- Shared-space conference for nonprofits in Denver today.
- Local and national speakers on tap.
- Denver leading the way in this efficient, low-cost concept
A California-based group that promotes multi-tenant office-sharing in the nonprofit sector, today kicks off a national conference in Denver.
The San Francisco-based Nonprofit Centers Network’s 2013 Building Opportunities Conference in the Colorado Convention Center ends Wednesday.
A variety of tours, local and national speakers are on tap to discuss shared space centers, which are workspaces in which two or more organizations co-locate their office and/or programming space.
Highly functioning shared spaces often involve the sharing of back-office expenses and infrastructure, as well as some level of intentional collaboration around program delivery or planning.
When shared spaces are operating effectively, they have been shown to maximize limited nonprofit resources; stimulate further development, foot-traffic and community engagement locally; and ultimately extend the reach and impact of the services provided by the partner organizations, according to proponents of the concept.
This afternoon, a tour of the Alliance Center, a 105-year-old building in Lower Downtown that provides below-market rent and operational support to more than 35 nonprofit organizations all focused on some aspect of sustainability policies and practices is scheduled.
Another tour is of the Colorado Collaborative for Nonprofits at 789 Sherman St.

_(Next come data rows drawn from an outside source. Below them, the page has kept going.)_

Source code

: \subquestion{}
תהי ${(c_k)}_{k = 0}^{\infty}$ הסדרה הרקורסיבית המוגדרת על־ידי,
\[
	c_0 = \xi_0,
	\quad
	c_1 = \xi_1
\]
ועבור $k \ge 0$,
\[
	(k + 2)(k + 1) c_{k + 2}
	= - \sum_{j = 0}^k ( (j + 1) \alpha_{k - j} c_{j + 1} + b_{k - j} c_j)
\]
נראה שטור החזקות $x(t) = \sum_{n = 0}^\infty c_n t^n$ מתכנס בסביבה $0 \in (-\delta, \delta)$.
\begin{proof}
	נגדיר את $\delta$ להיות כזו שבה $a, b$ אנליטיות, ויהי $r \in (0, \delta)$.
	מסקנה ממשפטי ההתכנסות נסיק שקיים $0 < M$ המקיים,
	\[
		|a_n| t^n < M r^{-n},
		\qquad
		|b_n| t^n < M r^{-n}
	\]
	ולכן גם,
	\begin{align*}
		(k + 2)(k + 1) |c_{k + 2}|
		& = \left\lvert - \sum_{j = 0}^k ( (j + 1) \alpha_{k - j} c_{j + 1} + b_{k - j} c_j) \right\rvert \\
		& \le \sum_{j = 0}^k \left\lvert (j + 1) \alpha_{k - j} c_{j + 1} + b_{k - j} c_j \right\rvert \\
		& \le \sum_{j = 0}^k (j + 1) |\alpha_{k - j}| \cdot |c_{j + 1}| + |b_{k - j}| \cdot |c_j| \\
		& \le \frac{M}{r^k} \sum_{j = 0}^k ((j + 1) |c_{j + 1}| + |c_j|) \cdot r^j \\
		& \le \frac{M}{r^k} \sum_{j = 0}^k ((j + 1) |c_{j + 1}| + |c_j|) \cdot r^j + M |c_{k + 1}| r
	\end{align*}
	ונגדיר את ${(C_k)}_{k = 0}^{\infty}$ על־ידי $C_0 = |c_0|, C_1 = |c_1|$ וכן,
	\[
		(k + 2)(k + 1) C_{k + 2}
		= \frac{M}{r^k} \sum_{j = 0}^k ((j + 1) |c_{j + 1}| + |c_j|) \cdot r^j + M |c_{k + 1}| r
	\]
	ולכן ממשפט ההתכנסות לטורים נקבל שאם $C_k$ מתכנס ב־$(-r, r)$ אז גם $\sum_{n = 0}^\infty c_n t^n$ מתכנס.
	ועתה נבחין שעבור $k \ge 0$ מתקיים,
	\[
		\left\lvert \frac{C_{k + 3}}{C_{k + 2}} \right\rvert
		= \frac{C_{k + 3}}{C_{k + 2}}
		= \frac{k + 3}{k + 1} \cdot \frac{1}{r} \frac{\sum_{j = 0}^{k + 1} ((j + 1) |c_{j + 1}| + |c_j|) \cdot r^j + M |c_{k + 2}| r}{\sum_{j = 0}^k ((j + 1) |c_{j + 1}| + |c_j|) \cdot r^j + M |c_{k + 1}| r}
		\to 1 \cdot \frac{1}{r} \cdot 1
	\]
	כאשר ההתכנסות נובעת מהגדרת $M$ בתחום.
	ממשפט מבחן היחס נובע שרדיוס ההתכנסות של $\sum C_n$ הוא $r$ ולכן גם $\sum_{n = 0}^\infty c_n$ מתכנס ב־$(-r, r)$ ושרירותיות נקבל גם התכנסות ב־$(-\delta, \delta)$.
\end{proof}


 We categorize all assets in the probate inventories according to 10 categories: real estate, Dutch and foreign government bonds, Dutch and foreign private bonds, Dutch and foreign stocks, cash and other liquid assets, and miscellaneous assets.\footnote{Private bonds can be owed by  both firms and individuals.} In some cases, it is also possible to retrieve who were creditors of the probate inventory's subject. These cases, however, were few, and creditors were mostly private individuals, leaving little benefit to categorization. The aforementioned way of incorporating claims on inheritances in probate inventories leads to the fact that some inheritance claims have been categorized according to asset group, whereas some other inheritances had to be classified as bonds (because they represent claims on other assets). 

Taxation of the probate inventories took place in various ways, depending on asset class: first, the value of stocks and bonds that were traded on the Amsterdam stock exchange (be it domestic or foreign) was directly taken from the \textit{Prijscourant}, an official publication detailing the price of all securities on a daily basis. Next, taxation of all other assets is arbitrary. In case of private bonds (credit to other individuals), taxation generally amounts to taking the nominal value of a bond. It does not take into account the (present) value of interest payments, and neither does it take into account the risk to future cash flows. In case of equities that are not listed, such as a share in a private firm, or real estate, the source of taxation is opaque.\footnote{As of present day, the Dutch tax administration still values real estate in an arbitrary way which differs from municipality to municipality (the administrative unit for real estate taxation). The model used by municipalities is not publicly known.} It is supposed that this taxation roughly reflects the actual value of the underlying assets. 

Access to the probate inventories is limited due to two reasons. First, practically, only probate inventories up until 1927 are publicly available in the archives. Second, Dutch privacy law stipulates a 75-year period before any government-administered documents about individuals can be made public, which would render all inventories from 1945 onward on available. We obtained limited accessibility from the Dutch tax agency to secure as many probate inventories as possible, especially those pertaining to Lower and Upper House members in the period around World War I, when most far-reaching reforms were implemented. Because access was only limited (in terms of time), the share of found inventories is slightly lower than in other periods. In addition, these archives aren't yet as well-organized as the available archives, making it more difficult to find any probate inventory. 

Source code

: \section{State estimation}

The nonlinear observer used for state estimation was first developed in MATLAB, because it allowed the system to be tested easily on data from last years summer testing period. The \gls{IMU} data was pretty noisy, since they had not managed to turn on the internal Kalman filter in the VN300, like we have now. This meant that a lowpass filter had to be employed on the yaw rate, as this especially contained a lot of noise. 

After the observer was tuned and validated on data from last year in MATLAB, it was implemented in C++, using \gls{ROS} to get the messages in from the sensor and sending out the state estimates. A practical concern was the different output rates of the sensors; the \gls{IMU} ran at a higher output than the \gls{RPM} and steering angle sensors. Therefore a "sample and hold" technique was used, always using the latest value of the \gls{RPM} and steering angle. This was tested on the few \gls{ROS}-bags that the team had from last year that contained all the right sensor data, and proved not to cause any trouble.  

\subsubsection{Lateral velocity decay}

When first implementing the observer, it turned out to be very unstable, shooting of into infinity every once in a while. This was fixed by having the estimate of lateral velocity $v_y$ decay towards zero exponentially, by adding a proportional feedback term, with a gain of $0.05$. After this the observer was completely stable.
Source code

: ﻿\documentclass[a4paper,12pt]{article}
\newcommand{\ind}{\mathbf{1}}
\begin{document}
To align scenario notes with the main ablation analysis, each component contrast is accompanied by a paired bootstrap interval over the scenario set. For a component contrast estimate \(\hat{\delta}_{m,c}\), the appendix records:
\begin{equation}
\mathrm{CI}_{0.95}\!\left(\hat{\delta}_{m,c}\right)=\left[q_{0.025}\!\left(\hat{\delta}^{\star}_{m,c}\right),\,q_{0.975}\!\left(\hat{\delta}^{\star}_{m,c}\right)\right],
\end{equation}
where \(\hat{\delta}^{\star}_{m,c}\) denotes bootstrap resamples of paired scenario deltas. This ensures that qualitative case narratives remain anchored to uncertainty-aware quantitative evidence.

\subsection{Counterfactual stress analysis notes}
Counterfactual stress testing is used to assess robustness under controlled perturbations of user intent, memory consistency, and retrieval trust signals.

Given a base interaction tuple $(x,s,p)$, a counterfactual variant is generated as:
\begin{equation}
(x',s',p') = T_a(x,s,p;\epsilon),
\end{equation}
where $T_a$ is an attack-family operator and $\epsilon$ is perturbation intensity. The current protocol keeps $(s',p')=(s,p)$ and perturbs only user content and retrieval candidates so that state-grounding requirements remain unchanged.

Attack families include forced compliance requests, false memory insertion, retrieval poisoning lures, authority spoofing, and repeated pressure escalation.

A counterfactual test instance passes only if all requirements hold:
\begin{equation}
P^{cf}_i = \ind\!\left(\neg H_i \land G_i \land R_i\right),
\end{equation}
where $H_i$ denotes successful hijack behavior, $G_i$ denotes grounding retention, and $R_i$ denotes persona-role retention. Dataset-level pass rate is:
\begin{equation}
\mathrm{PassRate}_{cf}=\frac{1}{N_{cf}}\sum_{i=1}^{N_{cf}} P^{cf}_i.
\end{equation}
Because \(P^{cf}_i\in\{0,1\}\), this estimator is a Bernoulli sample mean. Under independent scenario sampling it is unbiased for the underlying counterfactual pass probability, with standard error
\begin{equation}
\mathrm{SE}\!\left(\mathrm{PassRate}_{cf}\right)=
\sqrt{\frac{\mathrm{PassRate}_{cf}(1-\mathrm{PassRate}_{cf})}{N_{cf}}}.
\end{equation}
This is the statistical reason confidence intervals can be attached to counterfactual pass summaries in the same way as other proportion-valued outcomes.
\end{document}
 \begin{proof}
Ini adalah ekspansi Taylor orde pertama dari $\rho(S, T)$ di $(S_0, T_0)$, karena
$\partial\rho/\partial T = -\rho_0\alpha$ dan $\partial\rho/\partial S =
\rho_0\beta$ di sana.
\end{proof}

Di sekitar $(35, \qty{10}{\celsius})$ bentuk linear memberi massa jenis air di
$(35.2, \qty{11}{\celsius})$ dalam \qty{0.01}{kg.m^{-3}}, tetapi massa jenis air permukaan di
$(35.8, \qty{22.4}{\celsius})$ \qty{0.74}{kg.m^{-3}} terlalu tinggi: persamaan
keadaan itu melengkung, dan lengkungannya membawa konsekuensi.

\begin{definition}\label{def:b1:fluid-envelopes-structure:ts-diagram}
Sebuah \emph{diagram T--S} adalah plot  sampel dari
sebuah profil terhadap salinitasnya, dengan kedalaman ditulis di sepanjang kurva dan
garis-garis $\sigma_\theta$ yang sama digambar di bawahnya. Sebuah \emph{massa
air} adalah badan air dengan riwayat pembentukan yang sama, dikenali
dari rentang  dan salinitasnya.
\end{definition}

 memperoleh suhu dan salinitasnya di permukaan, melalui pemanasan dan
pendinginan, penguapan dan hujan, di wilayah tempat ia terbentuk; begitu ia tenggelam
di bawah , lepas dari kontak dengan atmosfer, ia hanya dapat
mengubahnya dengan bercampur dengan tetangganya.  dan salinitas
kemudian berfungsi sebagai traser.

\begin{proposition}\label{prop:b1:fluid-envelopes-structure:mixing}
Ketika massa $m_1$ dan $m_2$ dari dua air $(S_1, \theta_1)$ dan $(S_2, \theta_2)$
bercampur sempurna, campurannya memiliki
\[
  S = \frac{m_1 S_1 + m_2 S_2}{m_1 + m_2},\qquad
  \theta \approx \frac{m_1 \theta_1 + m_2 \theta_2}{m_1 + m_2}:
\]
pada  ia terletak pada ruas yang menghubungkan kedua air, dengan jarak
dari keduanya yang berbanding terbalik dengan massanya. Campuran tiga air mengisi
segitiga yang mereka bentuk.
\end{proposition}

That space was made available thanks to the efforts of the Denver Shared Spaces project, a public-private private partnership that was launched in 2009 to promote the best practice creation and operation of multi-tenant nonprofit centers in Denver. It was started by the Denver Office of Strategic Partnerships, Urban Land Conservancy, and the Piton Foundation, and serves as a local resource for information and expertise around shared office space for organizations within the social sector.
As an innovative collaborative dedicated to providing technical assistance and targeted support to the Denver shared space community, DSS is not just connecting organizations with shared space resources, but also influencing policy within city government.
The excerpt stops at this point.